Wednesday, November 17, 2010

Seriously?

The title of my last post made me giggle in the saddest way.
I wrote about writer's block and then didn't post on here for almost two weeks.
Anyway, anything I could update on here would be really upsetting so I'm just writing here to write. Life goes on and the hope is that it eventually works out.
We'll see.

Monday, November 08, 2010

Writer's Block

Lately I've felt a little held back by myself. I'm tempted to call it writer's block but I think it's so much more than that.
My writing for NaNoWriMo is stalling somewhat. I assumed it would by this point, by I didn't think it would be this bad. I knew going into this where my story began and how it would end. I assumed I would just be able to throw a lot of descriptions and rich visuals into the middle of my tale and that would carry it through to the end. Now I'm realizing I have a long way to go and no idea how I'm going to get there.
I keep telling myself that the greatest journey starts with a single step, in the hope that this will inspire me to keep pushing a little further each time.

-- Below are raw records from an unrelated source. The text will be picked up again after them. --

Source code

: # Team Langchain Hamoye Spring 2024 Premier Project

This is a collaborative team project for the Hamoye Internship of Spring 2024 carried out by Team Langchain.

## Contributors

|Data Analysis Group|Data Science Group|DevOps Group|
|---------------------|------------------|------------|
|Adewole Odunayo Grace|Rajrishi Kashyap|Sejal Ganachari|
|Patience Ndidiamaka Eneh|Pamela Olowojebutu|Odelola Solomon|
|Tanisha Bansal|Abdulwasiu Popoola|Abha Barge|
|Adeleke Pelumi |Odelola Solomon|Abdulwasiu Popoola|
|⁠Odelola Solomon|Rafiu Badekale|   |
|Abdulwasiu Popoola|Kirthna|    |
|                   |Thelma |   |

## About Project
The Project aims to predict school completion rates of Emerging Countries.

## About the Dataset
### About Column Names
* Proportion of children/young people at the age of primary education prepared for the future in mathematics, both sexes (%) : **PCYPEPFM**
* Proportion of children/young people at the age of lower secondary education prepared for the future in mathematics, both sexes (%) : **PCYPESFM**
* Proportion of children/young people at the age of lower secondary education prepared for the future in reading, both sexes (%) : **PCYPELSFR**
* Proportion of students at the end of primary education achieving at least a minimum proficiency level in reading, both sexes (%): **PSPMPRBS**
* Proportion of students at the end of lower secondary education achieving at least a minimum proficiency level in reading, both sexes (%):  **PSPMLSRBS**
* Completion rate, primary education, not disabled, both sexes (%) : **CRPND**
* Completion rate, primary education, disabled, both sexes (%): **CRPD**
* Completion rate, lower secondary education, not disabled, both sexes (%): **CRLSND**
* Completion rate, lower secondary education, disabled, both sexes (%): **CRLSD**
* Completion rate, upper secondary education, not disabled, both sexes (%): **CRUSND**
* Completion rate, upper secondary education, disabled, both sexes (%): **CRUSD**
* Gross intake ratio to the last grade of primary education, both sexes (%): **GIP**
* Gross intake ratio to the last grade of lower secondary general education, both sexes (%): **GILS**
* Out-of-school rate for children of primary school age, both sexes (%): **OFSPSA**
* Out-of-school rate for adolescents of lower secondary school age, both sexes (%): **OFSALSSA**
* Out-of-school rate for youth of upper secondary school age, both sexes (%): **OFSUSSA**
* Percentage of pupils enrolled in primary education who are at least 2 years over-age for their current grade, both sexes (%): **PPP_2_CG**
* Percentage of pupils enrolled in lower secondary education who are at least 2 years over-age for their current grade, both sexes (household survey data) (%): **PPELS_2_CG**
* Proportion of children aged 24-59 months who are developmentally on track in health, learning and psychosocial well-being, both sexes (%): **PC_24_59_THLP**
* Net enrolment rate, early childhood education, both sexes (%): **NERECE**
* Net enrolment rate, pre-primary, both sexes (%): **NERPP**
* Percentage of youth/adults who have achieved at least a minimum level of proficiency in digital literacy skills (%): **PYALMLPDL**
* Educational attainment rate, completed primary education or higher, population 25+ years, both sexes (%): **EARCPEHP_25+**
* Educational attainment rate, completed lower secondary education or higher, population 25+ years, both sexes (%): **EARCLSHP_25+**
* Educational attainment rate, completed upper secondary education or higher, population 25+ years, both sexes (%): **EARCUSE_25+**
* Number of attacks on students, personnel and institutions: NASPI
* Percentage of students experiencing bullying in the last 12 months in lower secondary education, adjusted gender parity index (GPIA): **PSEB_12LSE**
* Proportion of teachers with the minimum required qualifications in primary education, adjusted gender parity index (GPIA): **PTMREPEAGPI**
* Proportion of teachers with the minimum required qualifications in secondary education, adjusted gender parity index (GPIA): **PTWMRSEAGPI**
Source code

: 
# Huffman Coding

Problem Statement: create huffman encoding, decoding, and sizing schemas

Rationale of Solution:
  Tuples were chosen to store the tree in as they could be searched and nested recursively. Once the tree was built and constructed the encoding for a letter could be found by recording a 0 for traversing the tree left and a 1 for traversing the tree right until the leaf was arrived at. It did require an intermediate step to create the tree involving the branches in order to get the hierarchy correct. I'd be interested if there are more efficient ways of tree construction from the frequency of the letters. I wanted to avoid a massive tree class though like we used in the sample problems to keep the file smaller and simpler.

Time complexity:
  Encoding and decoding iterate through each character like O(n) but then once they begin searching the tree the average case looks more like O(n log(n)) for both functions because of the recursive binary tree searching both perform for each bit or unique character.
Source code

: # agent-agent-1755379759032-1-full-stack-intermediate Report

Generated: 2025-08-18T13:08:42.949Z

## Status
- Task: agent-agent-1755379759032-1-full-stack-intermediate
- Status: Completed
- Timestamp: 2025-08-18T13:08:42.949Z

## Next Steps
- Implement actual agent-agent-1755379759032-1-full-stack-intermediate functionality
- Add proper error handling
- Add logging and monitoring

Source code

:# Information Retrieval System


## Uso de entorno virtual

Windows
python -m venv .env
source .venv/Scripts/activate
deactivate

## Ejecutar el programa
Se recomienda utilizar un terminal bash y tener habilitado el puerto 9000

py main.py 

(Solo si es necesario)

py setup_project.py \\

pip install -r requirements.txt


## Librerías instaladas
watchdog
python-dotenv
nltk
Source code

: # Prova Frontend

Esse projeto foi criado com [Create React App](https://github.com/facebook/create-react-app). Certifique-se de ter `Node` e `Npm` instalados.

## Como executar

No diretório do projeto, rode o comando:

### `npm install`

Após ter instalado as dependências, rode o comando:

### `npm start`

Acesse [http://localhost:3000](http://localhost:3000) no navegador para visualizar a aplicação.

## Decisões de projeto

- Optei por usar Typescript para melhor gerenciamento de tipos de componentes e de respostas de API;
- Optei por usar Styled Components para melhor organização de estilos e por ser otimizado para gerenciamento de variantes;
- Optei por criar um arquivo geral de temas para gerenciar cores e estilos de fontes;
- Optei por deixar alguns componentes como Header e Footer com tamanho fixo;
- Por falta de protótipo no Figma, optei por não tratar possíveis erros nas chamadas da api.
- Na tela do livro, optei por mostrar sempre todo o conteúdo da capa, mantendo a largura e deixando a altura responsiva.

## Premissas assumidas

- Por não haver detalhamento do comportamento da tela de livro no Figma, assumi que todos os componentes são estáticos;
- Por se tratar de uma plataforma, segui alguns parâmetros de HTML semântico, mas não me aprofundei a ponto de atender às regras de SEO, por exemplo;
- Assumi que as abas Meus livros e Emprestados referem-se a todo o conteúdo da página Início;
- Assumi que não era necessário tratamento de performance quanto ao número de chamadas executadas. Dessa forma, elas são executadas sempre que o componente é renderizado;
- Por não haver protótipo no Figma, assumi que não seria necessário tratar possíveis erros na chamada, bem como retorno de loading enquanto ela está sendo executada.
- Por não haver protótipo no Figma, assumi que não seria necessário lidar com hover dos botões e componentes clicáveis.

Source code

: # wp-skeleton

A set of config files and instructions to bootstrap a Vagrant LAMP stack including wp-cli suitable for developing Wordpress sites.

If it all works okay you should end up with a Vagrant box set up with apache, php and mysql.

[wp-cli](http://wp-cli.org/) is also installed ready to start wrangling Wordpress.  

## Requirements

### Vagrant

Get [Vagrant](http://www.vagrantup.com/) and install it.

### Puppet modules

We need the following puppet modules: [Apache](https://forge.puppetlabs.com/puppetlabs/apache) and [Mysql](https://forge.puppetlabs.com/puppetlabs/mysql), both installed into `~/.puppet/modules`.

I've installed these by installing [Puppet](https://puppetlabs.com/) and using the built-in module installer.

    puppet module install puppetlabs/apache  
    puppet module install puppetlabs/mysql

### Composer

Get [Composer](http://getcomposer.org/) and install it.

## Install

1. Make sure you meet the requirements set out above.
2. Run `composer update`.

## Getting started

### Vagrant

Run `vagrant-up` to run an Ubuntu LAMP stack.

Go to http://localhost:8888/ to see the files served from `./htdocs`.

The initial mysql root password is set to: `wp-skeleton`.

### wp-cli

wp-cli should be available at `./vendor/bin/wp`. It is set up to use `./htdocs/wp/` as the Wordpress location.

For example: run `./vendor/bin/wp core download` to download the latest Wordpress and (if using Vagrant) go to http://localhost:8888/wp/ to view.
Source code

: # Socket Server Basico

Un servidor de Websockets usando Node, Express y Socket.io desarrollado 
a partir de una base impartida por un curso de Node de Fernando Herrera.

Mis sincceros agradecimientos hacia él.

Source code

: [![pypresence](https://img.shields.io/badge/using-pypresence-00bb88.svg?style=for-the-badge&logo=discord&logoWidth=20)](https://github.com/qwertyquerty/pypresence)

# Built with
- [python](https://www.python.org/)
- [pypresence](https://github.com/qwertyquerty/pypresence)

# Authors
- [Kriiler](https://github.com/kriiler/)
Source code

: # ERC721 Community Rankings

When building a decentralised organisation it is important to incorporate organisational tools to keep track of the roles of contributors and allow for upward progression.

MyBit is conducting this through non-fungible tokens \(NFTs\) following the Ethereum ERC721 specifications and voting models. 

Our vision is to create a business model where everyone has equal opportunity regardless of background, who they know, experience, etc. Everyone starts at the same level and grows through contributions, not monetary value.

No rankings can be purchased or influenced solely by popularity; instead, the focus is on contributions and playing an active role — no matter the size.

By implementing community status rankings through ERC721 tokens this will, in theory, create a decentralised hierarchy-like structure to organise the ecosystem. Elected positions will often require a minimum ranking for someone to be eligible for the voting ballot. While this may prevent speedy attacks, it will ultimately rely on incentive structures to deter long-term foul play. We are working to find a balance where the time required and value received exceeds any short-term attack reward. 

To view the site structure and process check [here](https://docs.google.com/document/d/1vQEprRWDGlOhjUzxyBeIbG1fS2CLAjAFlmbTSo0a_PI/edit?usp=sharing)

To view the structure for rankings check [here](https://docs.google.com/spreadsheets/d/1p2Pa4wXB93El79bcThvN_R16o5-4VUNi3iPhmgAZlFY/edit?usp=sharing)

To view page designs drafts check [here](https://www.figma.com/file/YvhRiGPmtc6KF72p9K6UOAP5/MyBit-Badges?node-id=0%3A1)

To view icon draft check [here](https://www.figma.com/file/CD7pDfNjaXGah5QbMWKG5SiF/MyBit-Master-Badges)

Write one more paragraph. Just finish up this chapter.
So far this is doing me no good. Life is full of distractions. Some of them voluntary, others are necessary. I'm doing a pretty good job blowing off the voluntary ones, but it seems the more I do, the more I feel like I need to take care of the necessary ones.
But in the end it's all the necessary distractions that get us to that last chapter. It's taking care of all the little pieces that gets us to the big reveal at the end of the story.
I know how my story began, and I like to think I have a pretty good idea how it ends. In the mean time I guess I just keep taking the steps, finishing each chapter and each day get a little closer to the goal.
And I still have no idea, neither allegorically nor literally, how I'm going to get there.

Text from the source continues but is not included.